The motivation for developing this repo is from the experience with enterprise organization in many different industries when implementing Azure Machine Learning solutions at scale. During this time, it has been discovered that:

Most examples are made to demonstrate a specific part of AML, but there has been a opportunity for an end-to-end example.
Most examples are small and within a perfect situation, lacking to cover the challenges most people will struggle with in real scenario's.
There is no end-to-end example covering the full aspect of MLops. The focus of MLOps has been on model CI/CD an neglecting infrastructure, code testing, versioning, data quality assurance and the management of environments.
The examples that are available in the documentation of Azure Machine Learning are all Notebook based. As notebooks are good for demo'ing, they lack proper tools for developing Machine Learning at scale. Therefore there is a need to develop a solution that is not notebook based.
There is no good start template to start with Machine Learning at scale.

what are we building

In this repo, we will be building a text classification model, using deep learning with Pytorch. The data that we are using is from the sklearn 20newsgroups, so the repo is reproducible. In this repo, we build a AML pipeline covering an end-to-end scenario of all steps in the Data Science lifecycle. We will start with the roll out of the infrastructure, then we will perform data exploration, next we will build a profile of our dataset that we can use for data validation, we will then use the validated data to perform data engineering. Next we will try out different sklearn models or our data. We will start with trying a random forest and then try many different models and compare them with the tracking capabilities of AML. To get better results, we will use deep learning. We will first perform hyper parameter tuning and use the best hyper parameters to train the final model. We will then deploy the model and the pipeline using CI/CD pipelines over our DEV, TEST and PRD environments and set up model monitoring in Application Insights for active monitoring and automated retraining. We will also build a Power BI report for monitoring data quality and model quality.

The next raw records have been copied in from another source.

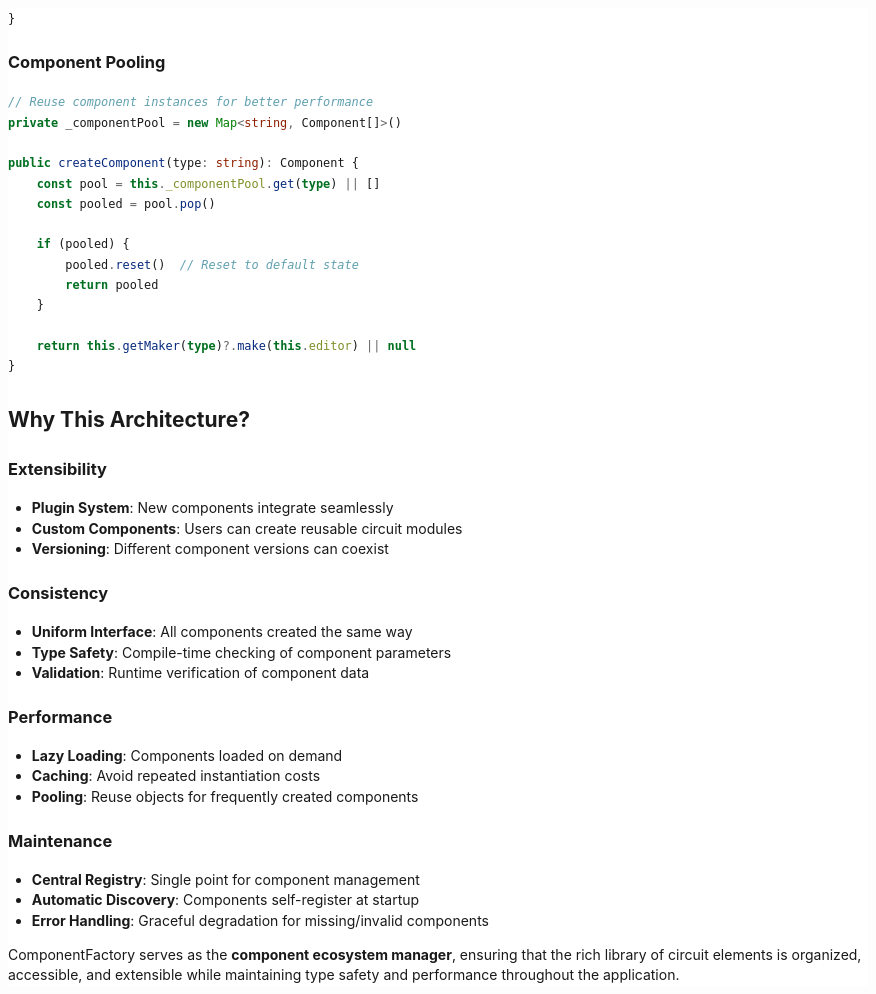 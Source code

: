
 ```typescript
}
```

### Component Pooling
```typescript
// Reuse component instances for better performance
private _componentPool = new Map<string, Component[]>()

public createComponent(type: string): Component {
    const pool = this._componentPool.get(type) || []
    const pooled = pool.pop()
    
    if (pooled) {
        pooled.reset()  // Reset to default state
        return pooled
    }
    
    return this.getMaker(type)?.make(this.editor) || null
}
```

## Why This Architecture?

### **Extensibility**
- **Plugin System**: New components integrate seamlessly
- **Custom Components**: Users can create reusable circuit modules
- **Versioning**: Different component versions can coexist

### **Consistency**
- **Uniform Interface**: All components created the same way
- **Type Safety**: Compile-time checking of component parameters
- **Validation**: Runtime verification of component data

### **Performance**  
- **Lazy Loading**: Components loaded on demand
- **Caching**: Avoid repeated instantiation costs
- **Pooling**: Reuse objects for frequently created components

### **Maintenance**
- **Central Registry**: Single point for component management
- **Automatic Discovery**: Components self-register at startup
- **Error Handling**: Graceful degradation for missing/invalid components

ComponentFactory serves as the **component ecosystem manager**, ensuring that the rich library of circuit elements is organized, accessible, and extensible while maintaining type safety and performance throughout the application.
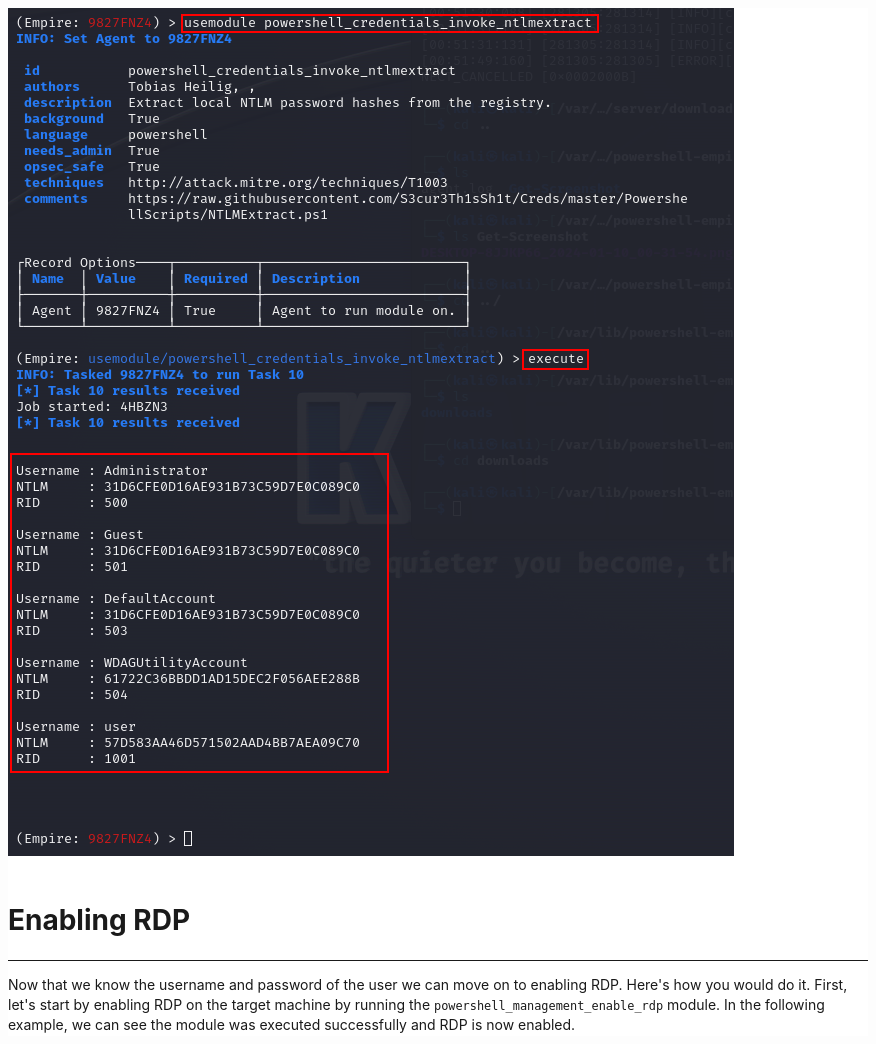 ![alt text](images/picture30.png)
# Enabling RDP
---
Now that we know the username and password of the user we can move on to enabling RDP. Here's how you would do it. First, let's start by enabling RDP on the target machine by running the `powershell_management_enable_rdp` module. In the following example, we can see the module was executed successfully and RDP is now enabled.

For every script in the pipeline, we will use different compute that is optimized for that specific task. For different types of model training, we will also use different types of data as some training is so heavy, we consider only using a subset to accelerate the training process. Every step in the pipeline will also have its own environment file, this environment file contains specific conda dependencies that are specific to the task it needs to perform. For example, data engineering will be done using packages like Dask or Numpy, where for modeling sklearn models we need of course SKlearn environment. For performing deep learning we even need a PyTorch Framework. For the use and necessity of using different environment I would refer to the environments/README.md file in this repo. A High level overview of the steps we are going to take and the different data/compute and conda environments is shown in this picture:

A more detailed version of what we are going to do is the following:

data validation of the four different datasets
data preparation of the four different datasets
explore different sklearn models on subset of the data
perform hyperparameter tuning on subset of the data
use the hyperparameters from tuning to train the full neural network on the entire dataset
create a profile with statistics of the entire dataset to track data over time.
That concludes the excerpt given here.